→ What you should do:
Pick up at the line with "1. this block". Write it out exactly, along with each later line through the end of the data, and nothing more.

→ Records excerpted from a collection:
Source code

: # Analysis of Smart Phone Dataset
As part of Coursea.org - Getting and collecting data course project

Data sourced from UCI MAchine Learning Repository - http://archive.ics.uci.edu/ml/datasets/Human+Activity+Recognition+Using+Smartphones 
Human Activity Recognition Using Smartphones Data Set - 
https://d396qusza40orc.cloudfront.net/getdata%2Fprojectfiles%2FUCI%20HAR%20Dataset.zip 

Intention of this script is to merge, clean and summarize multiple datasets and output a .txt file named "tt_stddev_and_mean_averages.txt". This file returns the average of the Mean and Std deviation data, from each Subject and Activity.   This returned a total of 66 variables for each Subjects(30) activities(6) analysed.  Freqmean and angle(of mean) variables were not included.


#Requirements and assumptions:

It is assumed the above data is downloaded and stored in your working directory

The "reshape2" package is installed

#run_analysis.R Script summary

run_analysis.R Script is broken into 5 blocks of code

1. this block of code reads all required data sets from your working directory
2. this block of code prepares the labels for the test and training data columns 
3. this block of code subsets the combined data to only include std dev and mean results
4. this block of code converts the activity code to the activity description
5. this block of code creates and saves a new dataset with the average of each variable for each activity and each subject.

→ Your solution:
1. this block of code reads all required data sets from your working directory
2. this block of code prepares the labels for the test and training data columns 
3. this block of code subsets the combined data to only include std dev and mean results
4. this block of code converts the activity code to the activity description
5. this block of code creates and saves a new dataset with the average of each variable for each activity and each subject.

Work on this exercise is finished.